Confidence is one of those everyone wants their kid to have, but something that you just can’t force. You can tell them they’re great all day, but what actually moves the needle is a kid making something, putting it in front of other people, and having it land. That feedback loop does something that encouragement from a parent genuinely can’t replicate, not because the encouragement doesn’t matter, but because it comes from someone who loves them. The reaction from a outsider carries different weight altogether.
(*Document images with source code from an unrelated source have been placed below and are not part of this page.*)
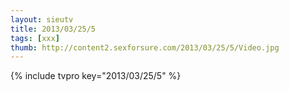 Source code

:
 ```yaml
--- 
layout: sieutv
title: 2013/03/25/5
tags: [xxx]
thumb: http://content2.sexforsure.com/2013/03/25/5/Video.jpg
---
```

{% include tvpro key="2013/03/25/5" %}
What happens when a kid makes something and shares it
When a kid builds something on Imagine Island and another player responds to it, that response lands differently than a parent saying “that’s amazing.” The other player didn’t have to say anything. They chose to. And a kid who has experienced that a few times starts to develop a specific kind of confidence that’s hard to describe but pretty easy to recognize: the quiet certainty that they have something to contribute, that their ideas are worth making, and that making things is part of who they are.
That identity piece is the part that matters most and gets talked about least. A kid who thinks of themselves as someone who makes things carries that into every creative situation they encounter for the rest of their life. It becomes a lens.
The newspaper is its own thing entirely
One of the things that makes Imagine Island genuinely different is the in-game newspaper, where kids can write in with ideas, feedback, and suggestions, and where some of those ideas actually get built. That’s not a small thing. A kid who submits an idea and sees it show up in the game has experienced something most adults haven’t: their creative input actually changed something in the world they care about.
One player sent in a detailed pitch for a new event, specific mechanics, how it would work, why it would be fun. The kind of proposal a kid puts together when they’re genuinely invested and genuinely confident that their ideas are worth hearing. Honestly when you see something like that from a ten-year-old it’s a little hard not to be excited about what that kid is going to do when they’re twenty-five.
What games encourage creativity in children?
Games that encourage creativity give kids tools to build, design, and express themselves. Imagine Island includes Builder Kits that let kids design their own spaces and share them with friends, and an in-game newspaper where kids can submit ideas, some of which actually get built into the game. It’s rated E for Everyone by the ESRB and built for kids under 13.
Why it compounds
The confidence that comes from creative output tends to compound. A kid who made one thing and had it received well is more likely to make another thing. More likely to try something harder. More likely to share it. The creative muscle gets stronger, but so does the willingness to put yourself out there, and that second thing is the one that opens doors.
What is your kid making right now? And do they have somewhere to put it where other people can see it?